Dębowski Łukasz
Institute of Computer Science, Polish Academy of Sciences, ul. Jana Kazimierza 5, 01-248 Warszawa, Poland.
Entropy (Basel). 2018 Jan 26;20(2):85. doi: 10.3390/e20020085.
As we discuss, a stationary stochastic process is nonergodic when a random persistent topic can be detected in the infinite random text sampled from the process, whereas we call the process strongly nonergodic when an infinite sequence of independent random bits, called probabilistic facts, is needed to describe this topic completely. Replacing probabilistic facts with an algorithmically random sequence of bits, called algorithmic facts, we adapt this property back to ergodic processes. Subsequently, we call a process perigraphic if the number of algorithmic facts which can be inferred from a finite text sampled from the process grows like a power of the text length. We present a simple example of such a process. Moreover, we demonstrate an assertion which we call the theorem about facts and words. This proposition states that the number of probabilistic or algorithmic facts which can be inferred from a text drawn from a process must be roughly smaller than the number of distinct word-like strings detected in this text by means of the Prediction by Partial Matching (PPM) compression algorithm. We also observe that the number of the word-like strings for a sample of plays by Shakespeare follows an empirical stepwise power law, in a stark contrast to Markov processes. Hence, we suppose that natural language considered as a process is not only non-Markov but also perigraphic.

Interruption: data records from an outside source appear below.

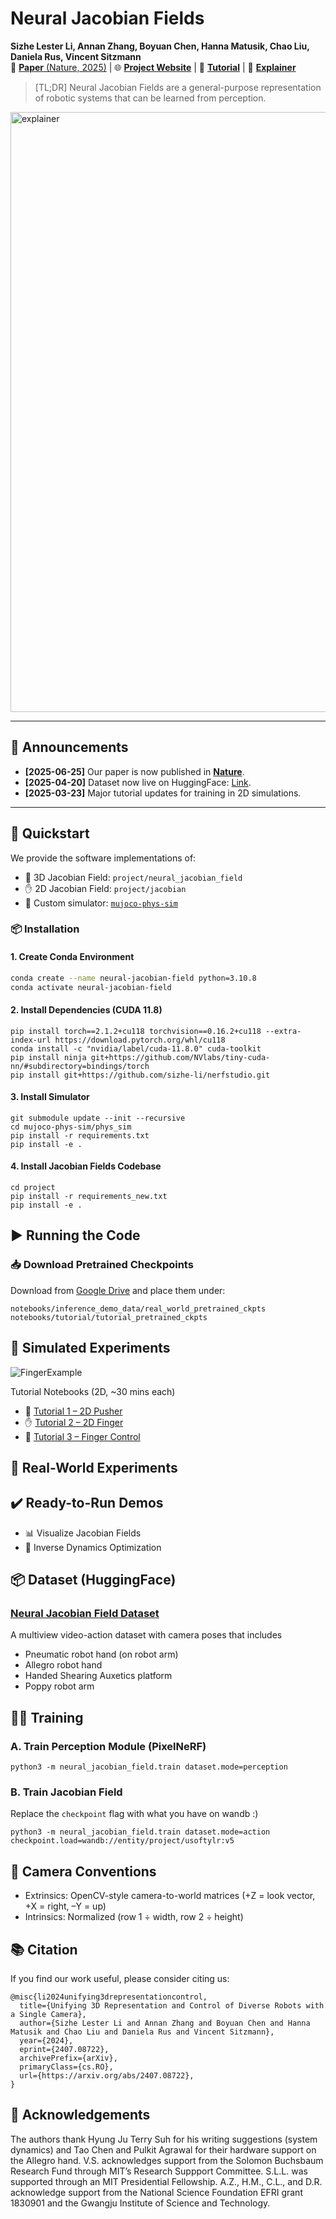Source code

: # Neural Jacobian Fields

**Sizhe Lester Li, Annan Zhang, Boyuan Chen, Hanna Matusik, Chao Liu, Daniela Rus, Vincent Sitzmann**  
📄 [**Paper** (Nature, 2025)](https://www.nature.com/articles/s41586-025-09170-0) | 🌐 [**Project Website**](https://sizhe-li.github.io/publication/neural_jacobian_field/) | 📖 [**Tutorial**](https://sizhe-li.github.io/blog/2025/jacobian-fields-tutorial/) | 🎥 [**Explainer**](https://youtu.be/dFZ1RvJMN7A)

> [TL;DR] Neural Jacobian Fields are a general-purpose representation of robotic systems that can be learned from perception.

<img width="960" alt="explainer" src="https://github.com/user-attachments/assets/32a8bec9-fee7-4338-ab74-8ffe08fef75a" />

---

## 📢  Announcements

- **[2025-06-25]** Our paper is now published in [**Nature**](https://www.nature.com/articles/s41586-025-09170-0).
- **[2025-04-20]** Dataset now live on HuggingFace: [Link](https://huggingface.co/datasets/sizhe-lester-li/neural-jacobian-field).
- **[2025-03-23]** Major tutorial updates for training in 2D simulations.

---

## 🚀 Quickstart

We provide the software implementations of:
- 🧠 3D Jacobian Field: `project/neural_jacobian_field`  
- ✋ 2D Jacobian Field: `project/jacobian`  
- 🧪 Custom simulator: [`mujoco-phys-sim`](https://github.com/sizhe-li/mujoco-phys-sim.git)

### 📦 Installation

#### 1. Create Conda Environment

```bash
conda create --name neural-jacobian-field python=3.10.8
conda activate neural-jacobian-field
```

#### 2. Install Dependencies (CUDA 11.8)

```
pip install torch==2.1.2+cu118 torchvision==0.16.2+cu118 --extra-index-url https://download.pytorch.org/whl/cu118
conda install -c "nvidia/label/cuda-11.8.0" cuda-toolkit
pip install ninja git+https://github.com/NVlabs/tiny-cuda-nn/#subdirectory=bindings/torch
pip install git+https://github.com/sizhe-li/nerfstudio.git
```

#### 3. Install Simulator

```
git submodule update --init --recursive
cd mujoco-phys-sim/phys_sim
pip install -r requirements.txt
pip install -e .
```

#### 4. Install Jacobian Fields Codebase

```
cd project
pip install -r requirements_new.txt
pip install -e .
```

## ▶️ Running the Code
### 📥 Download Pretrained Checkpoints

Download from [Google Drive](https://drive.google.com/drive/folders/1fq0nngkeRWhCJ_CAyzQopYda20Zu-Zu8?usp=drive_link) and place them under:

```
notebooks/inference_demo_data/real_world_pretrained_ckpts
notebooks/tutorial/tutorial_pretrained_ckpts
```

## 🧪 Simulated Experiments
![FingerExample](https://github.com/user-attachments/assets/3cd3014c-a755-47e8-9375-f84e2a4bc542)

Tutorial Notebooks (2D, ~30 mins each)

- 🧩 [Tutorial 1 – 2D Pusher](https://github.com/sizhe-li/neural-jacobian-field/blob/6badf88418a4f39378dc4e708a8d0f1b3ba1b6eb/notebooks/tutorial/1_training_pusher_jacobian_in_2D.ipynb)
- ✋ [Tutorial 2 – 2D Finger](https://github.com/sizhe-li/neural-jacobian-field/blob/6badf88418a4f39378dc4e708a8d0f1b3ba1b6eb/notebooks/tutorial/2_training_finger_jacobian_in_2D.ipynb)
- 🤖 [Tutorial 3 – Finger Control](https://github.com/sizhe-li/neural-jacobian-field/blob/6badf88418a4f39378dc4e708a8d0f1b3ba1b6eb/notebooks/tutorial/3_control_demo_block_pushing.ipynb)

## 🦾 Real-World Experiments

## ✔️ Ready-to-Run Demos
- 📊 Visualize Jacobian Fields
- 🎯 Inverse Dynamics Optimization

## 📦 Dataset (HuggingFace)

### [Neural Jacobian Field Dataset]((https://huggingface.co/datasets/sizhe-lester-li/neural-jacobian-field))

A multiview video-action dataset with camera poses that includes
- Pneumatic robot hand (on robot arm)
- Allegro robot hand
- Handed Shearing Auxetics platform
- Poppy robot arm


## 🏋️‍♀️ Training

### A. Train Perception Module (PixelNeRF)

```
python3 -m neural_jacobian_field.train dataset.mode=perception
```
### B. Train Jacobian Field

Replace the `checkpoint` flag with what you have on wandb :)

```
python3 -m neural_jacobian_field.train dataset.mode=action checkpoint.load=wandb://entity/project/usoftylr:v5
```

## 🎥 Camera Conventions
- Extrinsics: OpenCV-style camera-to-world matrices
(+Z = look vector, +X = right, –Y = up)
- Intrinsics: Normalized (row 1 ÷ width, row 2 ÷ height)


## 📚 Citation
If you find our work useful, please consider citing us:

```
@misc{li2024unifying3drepresentationcontrol,
  title={Unifying 3D Representation and Control of Diverse Robots with a Single Camera},
  author={Sizhe Lester Li and Annan Zhang and Boyuan Chen and Hanna Matusik and Chao Liu and Daniela Rus and Vincent Sitzmann},
  year={2024},
  eprint={2407.08722},
  archivePrefix={arXiv},
  primaryClass={cs.RO},
  url={https://arxiv.org/abs/2407.08722},
}
```

## 🙏 Acknowledgements

The authors thank Hyung Ju Terry Suh for his writing suggestions (system dynamics) and Tao Chen and Pulkit Agrawal for their hardware support on the Allegro hand.
V.S. acknowledges support from the Solomon Buchsbaum Research Fund through MIT’s Research Suppport Committee. 
S.L.L. was supported through an MIT Presidential Fellowship. 
A.Z., H.M., C.L., and D.R. acknowledge support from the National Science Foundation EFRI grant 1830901 and the Gwangju Institute of Science and Technology.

如我们所讨论的,当从一个平稳随机过程中抽取的无限随机文本中能够检测到一个随机持久主题时,该平稳随机过程是非遍历的;而当需要一个由独立随机比特组成的无限序列(称为概率事实)来完整描述这个主题时,我们称该过程为强非遍历的。用一个由算法生成的随机比特序列(称为算法事实)来取代概率事实,我们将这个特性应用回遍历过程。随后,如果从该过程中抽取的有限文本中能够推断出的算法事实的数量随文本长度的幂次增长,我们就称这个过程为周边图式的。我们给出了这样一个过程的简单示例。此外,我们证明了一个我们称为关于事实和单词的定理的断言。这个命题表明,从一个过程中抽取的文本中能够推断出的概率或算法事实的数量,必须大致小于通过部分匹配预测(PPM)压缩算法在该文本中检测到的不同单词状字符串的数量。我们还观察到,莎士比亚戏剧样本中的单词状字符串数量遵循经验性的阶梯幂律,这与马尔可夫过程形成鲜明对比。因此,我们推测,作为一个过程来考虑的自然语言不仅是非马尔可夫的,而且是周边图式的。